AIM OF THE TASK:
Take the lines below from the one with "When there are" through the one with "8-bitwaarde kunnen opnemen" and retype them exactly. Include nothing else, and no pictures.
[EXTRACTED INFORMATION]
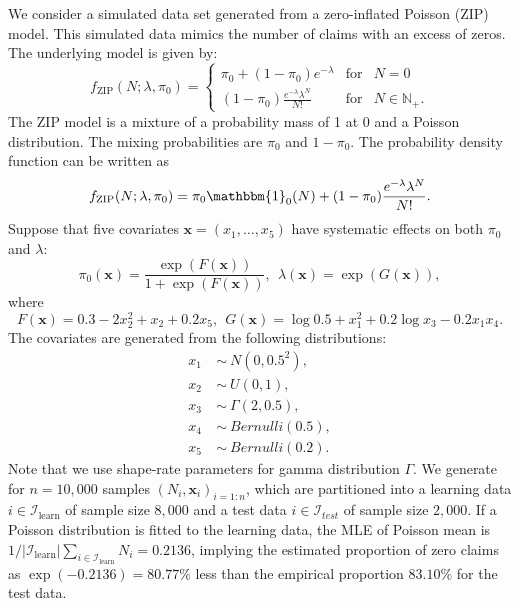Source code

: \documentclass[11pt]{article}
\numberwithin{equation}{section}
\def\N{{\mathbb N}}  %
\def\bx{\boldsymbol{x}}
\begin{document}
We consider a simulated data set generated from a zero-inflated Poisson (ZIP) model. This simulated data mimics the number of claims with an excess of zeros.
The underlying  model is given by:
\begin{equation}
	f_{\text{ZIP}}(N;\lambda,\pi_0) = \left\{ 
	\begin{array}{ccl}
		\pi_0+(1-\pi_0)e^{-\lambda} & \mbox{for}
		& N=0 \\
		(1-\pi_0)\frac{e^{-\lambda}\lambda^N}{N!} & \mbox{for} &N\in\N_+.
	\end{array}\right.
\end{equation}
The ZIP model is a mixture of a probability mass of 1 at 0 and a Poisson distribution. The mixing probabilities are $\pi_0$ and $1-\pi_0$.
The probability density function can be written as
$$f_\text{ZIP}(N;\lambda,\pi_0)= \pi_0\mathbbm{1}_{0}(N) + 
(1-\pi_0)\frac{e^{-\lambda}\lambda^N}{N!}.$$
Suppose that five covariates $\bx=(x_1,\ldots,x_5)$ have systematic effects on both $\pi_0$ and $\lambda$:
\begin{equation}
	\pi_0(\bx)=\frac{\exp \left(F(\bx)\right)}{1+\exp\left( F(\bx)\right)}, ~~
	\lambda(\bx)=\exp\left( G(\bx)\right), 
\end{equation}
where
\begin{equation}
	F(\bx)=0.3-2x_2^2+x_2+0.2x_5, ~~G(\bx)=\log 0.5+x_1^2 + 0.2\log x_3 - 0.2x_1 x_4.
\end{equation}
The covariates are generated from the following distributions:
\begin{align*}
	x_1~&\sim~N(0,0.5^2),\\
	x_2~&\sim~U(0,1), \\
	x_3~&\sim~\Gamma(2,0.5), \\
	x_4~&\sim~Bernulli(0.5),\\
	x_5~&\sim~Bernulli(0.2).
\end{align*}
Note that we use shape-rate parameters for gamma distribution $\Gamma$.
We generate for $n=10,000$ samples $(N_i,\bx_i)_{i=1:n}$, which are partitioned into a learning data $i\in\mathcal{I}_\text{learn}$ of sample size $8,000$ and a test data $i\in\mathcal{I}_{test}$ of sample size $2,000$. 
If a Poisson distribution is fitted to the learning data, the MLE of Poisson mean is $1/|\mathcal{I}_\text{learn}|\sum_{i\in\mathcal{I}_\text{learn}}N_i=0.2136$, implying the estimated proportion of zero claims as $\exp(-0.2136)=80.77\%$ less than the empirical proportion $83.10\%$ for the test data. 
\end{document}
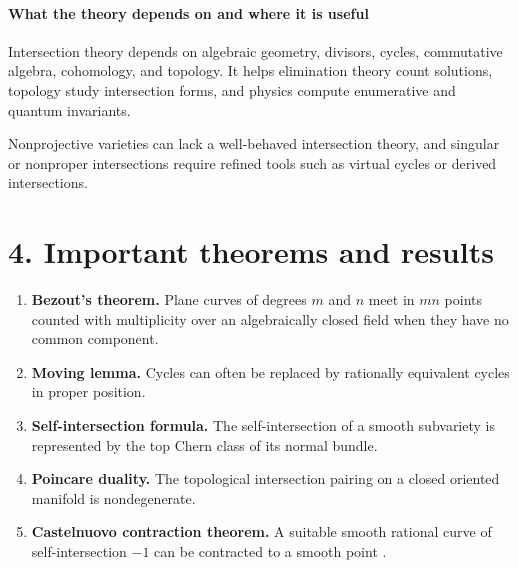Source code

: \paragraph{What the theory depends on and where it is useful}
Intersection theory depends on algebraic geometry, divisors, cycles, commutative algebra, cohomology, and topology. It helps elimination theory count solutions, topology study intersection forms, and physics compute enumerative and quantum invariants.

Nonprojective varieties can lack a well-behaved intersection theory, and singular or nonproper intersections require refined tools such as virtual cycles or derived intersections.

\section*{4. Important theorems and results}
\begin{enumerate}[leftmargin=*,itemsep=0.35em]
\item \textbf{Bezout's theorem.} Plane curves of degrees $m$ and $n$ meet in $mn$ points counted with multiplicity over an algebraically closed field when they have no common component.

\item \textbf{Moving lemma.} Cycles can often be replaced by rationally equivalent cycles in proper position.

\item \textbf{Self-intersection formula.} The self-intersection of a smooth subvariety is represented by the top Chern class of its normal bundle.

\item \textbf{Poincare duality.} The topological intersection pairing on a closed oriented manifold is nondegenerate.

\item \textbf{Castelnuovo contraction theorem.} A suitable smooth rational curve of self-intersection $-1$ can be contracted to a smooth point \cite{intersection_theory_ref2}.
\end{enumerate}

\theoryapplications
{}
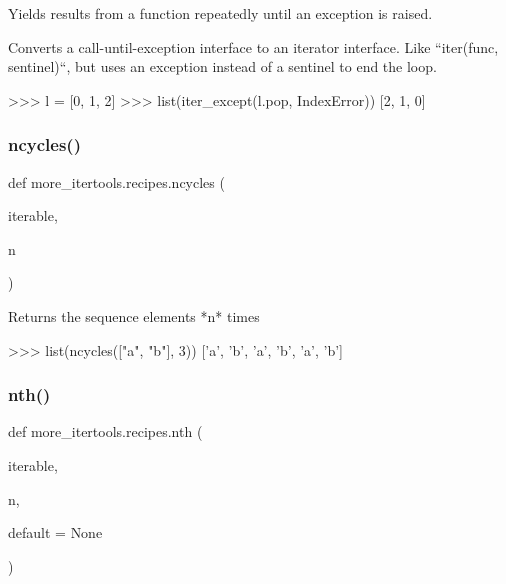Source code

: \begin{DoxyVerb}Yields results from a function repeatedly until an exception is raised.

Converts a call-until-exception interface to an iterator interface.
Like ``iter(func, sentinel)``, but uses an exception instead of a sentinel
to end the loop.

    >>> l = [0, 1, 2]
    >>> list(iter_except(l.pop, IndexError))
    [2, 1, 0]\end{DoxyVerb}
 \mbox{\label{namespacemore__itertools_1_1recipes_ab7e0f302ed571cc4d184ab2d8681c3fa}} 
\subsubsection{\texorpdfstring{ncycles()}{ncycles()}}
{\footnotesize\ttfamily def more\+\_\+itertools.\+recipes.\+ncycles (\begin{DoxyParamCaption}\item[{}]{iterable,  }\item[{}]{n }\end{DoxyParamCaption})}

\begin{DoxyVerb}Returns the sequence elements *n* times

    >>> list(ncycles(["a", "b"], 3))
    ['a', 'b', 'a', 'b', 'a', 'b']\end{DoxyVerb}
 \mbox{\label{namespacemore__itertools_1_1recipes_a436b5ed8f5e2d2a013defa73efe58e96}} 
\subsubsection{\texorpdfstring{nth()}{nth()}}
{\footnotesize\ttfamily def more\+\_\+itertools.\+recipes.\+nth (\begin{DoxyParamCaption}\item[{}]{iterable,  }\item[{}]{n,  }\item[{}]{default = {\ttfamily None} }\end{DoxyParamCaption})}

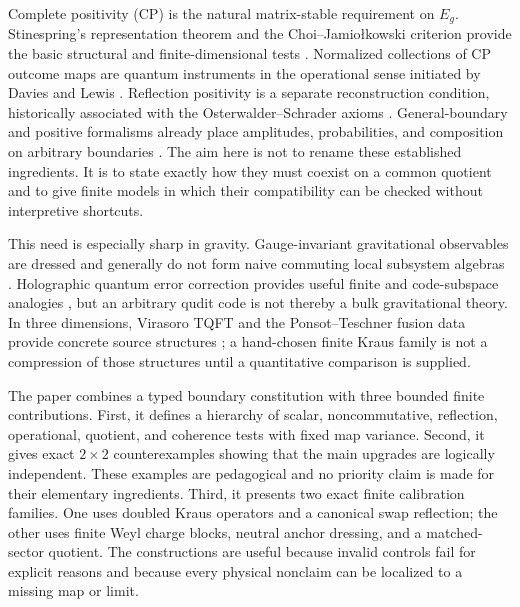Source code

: \documentclass[11pt,a4paper]{article}
\theoremstyle{definition}
\theoremstyle{remark}
\begin{document}
Complete positivity (CP) is the natural matrix-stable requirement on $E_g$.
Stinespring's representation theorem and the Choi--Jamio\l kowski criterion provide
the basic structural and finite-dimensional tests
\cite{Stinespring1955,Jamiolkowski1972,Choi1975}.  Normalized collections of CP outcome
maps are quantum instruments in the operational sense initiated by Davies and Lewis
\cite{DaviesLewis1970,Kraus1983}.  Reflection positivity is a separate reconstruction
condition, historically associated with the Osterwalder--Schrader axioms
\cite{OsterwalderSchrader1973,OsterwalderSchrader1975}.  General-boundary and positive
formalisms already place amplitudes, probabilities, and composition on arbitrary
boundaries \cite{Oeckl2008,Oeckl2013}.  The aim here is not to rename these established
ingredients.  It is to state exactly how they must coexist on a common quotient and to
give finite models in which their compatibility can be checked without interpretive
shortcuts.

This need is especially sharp in gravity.  Gauge-invariant gravitational observables
are dressed and generally do not form naive commuting local subsystem algebras
\cite{DonnellyGiddings2016}.  Holographic quantum error correction provides useful
finite and code-subspace analogies
\cite{AlmheiriDongHarlow2015,PastawskiEtAl2015,Harlow2017}, but an arbitrary qudit code
is not thereby a bulk gravitational theory.  In three dimensions, Virasoro TQFT and
the Ponsot--Teschner fusion data provide concrete source structures
\cite{PonsotTeschner1999,CollierEberhardtZhang2023,CollierEberhardtZhang2024}; a
hand-chosen finite Kraus family is not a compression of those structures until a
quantitative comparison is supplied.

The paper combines a typed boundary constitution with three bounded finite contributions.  First, it defines a hierarchy of scalar,
noncommutative, reflection, operational, quotient, and coherence tests with fixed map
variance.  Second, it gives exact $2\times2$ counterexamples showing that the main
upgrades are logically independent.  These examples are pedagogical and no priority
claim is made for their elementary ingredients.  Third, it presents two exact finite
calibration families.  One uses doubled Kraus operators and a canonical swap
reflection; the other uses finite Weyl charge blocks, neutral anchor dressing, and a
matched-sector quotient.  The constructions are useful because invalid controls fail
for explicit reasons and because every physical nonclaim can be localized to a missing
map or limit.
\end{document}
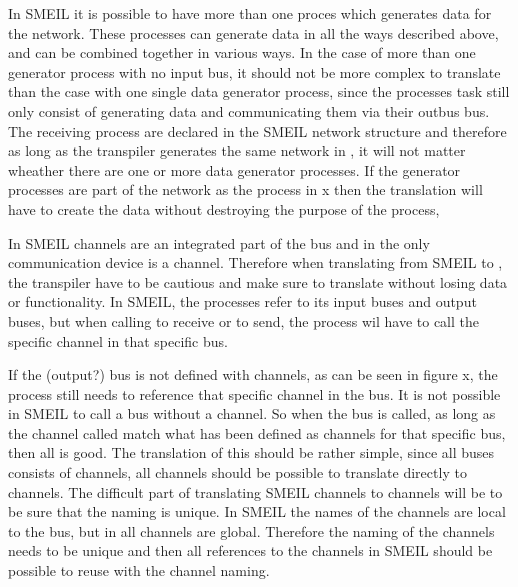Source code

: In SMEIL it is possible to have more than one proces which generates data for the network. These processes can generate data in all the ways described above, and can be combined together in various ways. In the case of more than one generator process with no input bus, it should not be more complex to translate than the case with one single data generator process, since the processes task still only consist of generating data and communicating them via their outbus bus. The receiving process are declared in the SMEIL network structure and therefore as long as the transpiler generates the same network in \cspm, it will not matter wheather there are one or more data generator processes.
If the generator processes are part of the network as the process in x%
then the translation will have to create the data without destroying the purpose of the process, %





In SMEIL channels are an integrated part of the bus and in \cspm the only communication device is a channel. Therefore when translating from SMEIL to \cspm, the transpiler have to be cautious and make sure to translate without losing data or functionality.
In SMEIL, the processes refer to its input buses and output buses, but when calling to receive or to send, the process wil have to call the specific channel in that specific bus.

If the (output?) bus is not defined with channels, as can be seen in figure x,
the process still needs to reference that specific channel in the bus. It is not possible in SMEIL to call a bus without a channel. So when the bus is called, as long as the channel called match what has been defined as channels for that specific bus, then all is good. The translation of this should be rather simple, since all buses consists of channels, all channels should be possible to translate directly to \cspm channels.
The difficult part of translating SMEIL channels to \cspm channels will be to be sure that the naming is unique. In SMEIL the names of the channels are local to the bus, but in \cspm all channels are global. Therefore the naming of the channels needs to be unique and then all references to the channels in SMEIL should be possible to reuse with the \cspm channel naming.






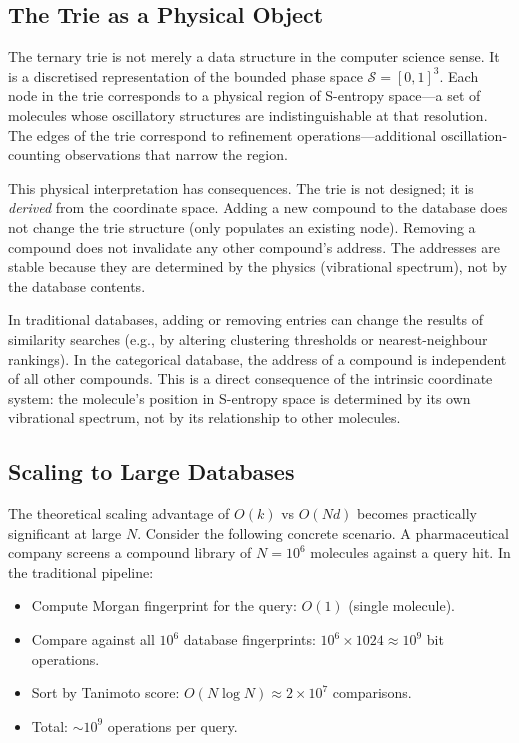 \documentclass[11pt,a4paper]{article}
\theoremstyle{definition}
\theoremstyle{remark}
\newcommand{\Sspace}{\mathcal{S}}
\begin{document}
\subsection{The Trie as a Physical Object}

The ternary trie is not merely a data structure in the computer science sense. It is a discretised representation of the bounded phase space $\Sspace = [0,1]^3$. Each node in the trie corresponds to a physical region of S-entropy space---a set of molecules whose oscillatory structures are indistinguishable at that resolution. The edges of the trie correspond to refinement operations---additional oscillation-counting observations that narrow the region.

This physical interpretation has consequences. The trie is not designed; it is \emph{derived} from the coordinate space. Adding a new compound to the database does not change the trie structure (only populates an existing node). Removing a compound does not invalidate any other compound's address. The addresses are stable because they are determined by the physics (vibrational spectrum), not by the database contents.

In traditional databases, adding or removing entries can change the results of similarity searches (e.g., by altering clustering thresholds or nearest-neighbour rankings). In the categorical database, the address of a compound is independent of all other compounds. This is a direct consequence of the intrinsic coordinate system: the molecule's position in S-entropy space is determined by its own vibrational spectrum, not by its relationship to other molecules.

\subsection{Scaling to Large Databases}

The theoretical scaling advantage of $O(k)$ vs $O(Nd)$ becomes practically significant at large $N$. Consider the following concrete scenario. A pharmaceutical company screens a compound library of $N = 10^6$ molecules against a query hit. In the traditional pipeline:

\begin{itemize}[nosep]
\item Compute Morgan fingerprint for the query: $O(1)$ (single molecule).
\item Compare against all $10^6$ database fingerprints: $10^6 \times 1024 \approx 10^9$ bit operations.
\item Sort by Tanimoto score: $O(N \log N) \approx 2 \times 10^7$ comparisons.
\item Total: $\sim 10^9$ operations per query.
\end{itemize}
\end{document}
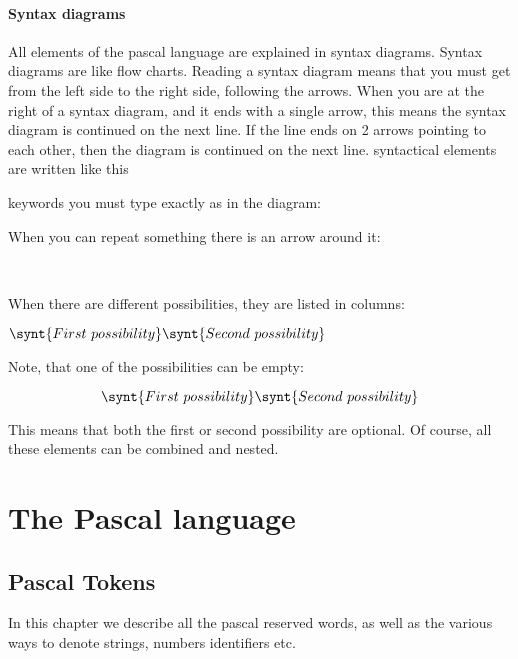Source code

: \documentclass{report}
\begin{document}
\subsection{Syntax diagrams}
All elements of the pascal language are explained in syntax diagrams.
Syntax diagrams are like flow charts. Reading a syntax diagram means that
you must get from the left side to the right side, following the arrows.
When you are at the right of a syntax diagram, and it ends with a single
arrow, this means the syntax diagram is continued on the next line. If
the line ends on 2 arrows pointing to each other, then the diagram is
continued on the next line.
syntactical elements are written like this
\begin{mysyntdiag}
\end{mysyntdiag}
keywords you must type exactly as in the diagram:
\begin{mysyntdiag}
\end{mysyntdiag}
When you can repeat something there is an arrow around it:
\begin{mysyntdiag}
\<[b]  \\ \>
\end{mysyntdiag}
When there are different possibilities, they are listed in columns:
\begin{mysyntdiag}
\( 
\synt{First\ possibility} \\
\synt{Second\ possibility}
\)
\end{mysyntdiag}
Note, that one of the possibilities can be empty:
\begin{mysyntdiag}
\[ 
\synt{First\ possibility} \\
\synt{Second\ possibility}
\]
\end{mysyntdiag}
This means that both the first or second possibility are optional.
Of course, all these elements can be combined and nested.
\part{The Pascal language}
%
%
\chapter{Pascal Tokens}
In this chapter we describe all the pascal reserved words, as well as the
various ways to denote strings, numbers identifiers etc.
\end{document}
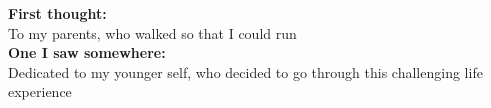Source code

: {\bf First thought:}\\
To my parents, who walked so that I could run \\
{\bf One I saw somewhere:}\\
Dedicated to my younger self, who decided to go through this challenging life experience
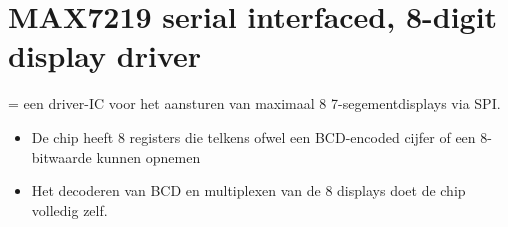 \documentclass{article}
\begin{document}
\section{MAX7219 serial interfaced, 8-digit display driver}
= een driver-IC voor het aansturen van maximaal 8 7-segementdisplays via SPI. 

\begin{itemize}
    \item De chip heeft 8 registers die telkens ofwel een BCD-encoded cijfer of een 8-bitwaarde kunnen opnemen
    \item Het decoderen van BCD en multiplexen van de 8 displays doet de chip volledig zelf.
\end{itemize}
\end{document}
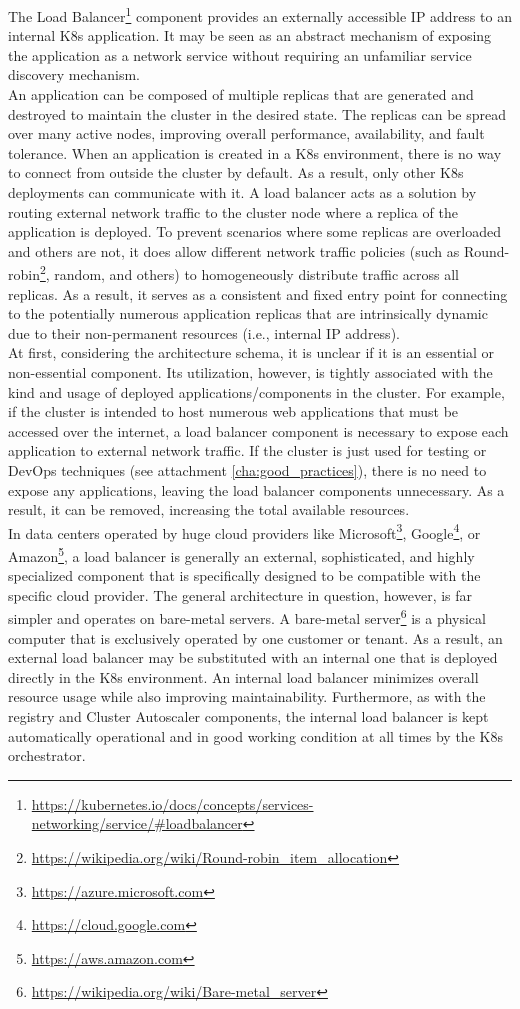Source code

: The Load Balancer\footnote{\url{https://kubernetes.io/docs/concepts/services-networking/service/\#loadbalancer}}
component provides an externally accessible IP address to an internal K8s application.
It may be seen as an abstract mechanism of exposing the application as a network
service without requiring an unfamiliar service discovery mechanism. \\ %
An application can be composed of multiple replicas that are generated and
destroyed to maintain the cluster in the desired state. The replicas can be spread
over many active nodes, improving overall performance, availability, and fault
tolerance. When an application is created in a K8s environment, there is no way
to connect from outside the cluster by default. As a result, only other K8s
deployments can communicate with it. A load balancer acts as a solution by routing
external network traffic to the cluster node where a replica of the application is
deployed. To prevent scenarios where some replicas are overloaded and others are
not, it does allow different network traffic policies (such as Round-robin\footnote{\url{https://wikipedia.org/wiki/Round-robin_item_allocation}},
random, and others) to homogeneously distribute traffic across all replicas. As
a result, it serves as a consistent and fixed entry point for connecting to the potentially
numerous application replicas that are intrinsically dynamic due to their non-permanent
resources (i.e., internal IP address). \\ %
At first, considering the architecture schema, it is unclear if it is an essential
or non-essential component. Its utilization, however, is tightly associated with
the kind and usage of deployed applications/components in the cluster. For example,
if the cluster is intended to host numerous web applications that must be
accessed over the internet, a load balancer component is necessary to expose each
application to external network traffic. If the cluster is just used for testing
or DevOps techniques (see attachment \ref{cha:good_practices}), there is no need
to expose any applications, leaving the load balancer components unnecessary. As
a result, it can be removed, increasing the total available resources. \\ %
In data centers operated by huge cloud providers like Microsoft\footnote{\url{https://azure.microsoft.com}},
Google\footnote{\url{https://cloud.google.com}}, or Amazon\footnote{\url{https://aws.amazon.com}},
a load balancer is generally an external, sophisticated, and highly specialized
component that is specifically designed to be compatible with the specific cloud
provider. The general architecture in question, however, is far simpler and operates
on bare-metal servers. A bare-metal server\footnote{\url{https://wikipedia.org/wiki/Bare-metal_server}}
is a physical computer that is exclusively operated by one customer or tenant. As
a result, an external load balancer may be substituted with an internal one that
is deployed directly in the K8s environment. An internal load balancer minimizes
overall resource usage while also improving maintainability. Furthermore, as with
the registry and Cluster Autoscaler components, the internal load balancer is
kept automatically operational and in good working condition at all times by the
K8s orchestrator.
[/EXTRACTED INFORMATION]
ANSWER TO THIS EXERCISE:
When there are different possibilities, they are listed in columns:
\begin{mysyntdiag}
\( 
\synt{First\ possibility} \\
\synt{Second\ possibility}
\)
\end{mysyntdiag}
Note, that one of the possibilities can be empty:
\begin{mysyntdiag}
\[ 
\synt{First\ possibility} \\
\synt{Second\ possibility}
\]
\end{mysyntdiag}
This means that both the first or second possibility are optional.
Of course, all these elements can be combined and nested.
\part{The Pascal language}
%
%
\chapter{Pascal Tokens}
In this chapter we describe all the pascal reserved words, as well as the
various ways to denote strings, numbers identifiers etc.
\end{document}
Source code

: {\bf First thought:}\\
To my parents, who walked so that I could run \\
{\bf One I saw somewhere:}\\
Dedicated to my younger self, who decided to go through this challenging life experience
 \documentclass{article}
\begin{document}
\section{MAX7219 serial interfaced, 8-digit display driver}
= een driver-IC voor het aansturen van maximaal 8 7-segementdisplays via SPI. 

\begin{itemize}
    \item De chip heeft 8 registers die telkens ofwel een BCD-encoded cijfer of een 8-bitwaarde kunnen opnemen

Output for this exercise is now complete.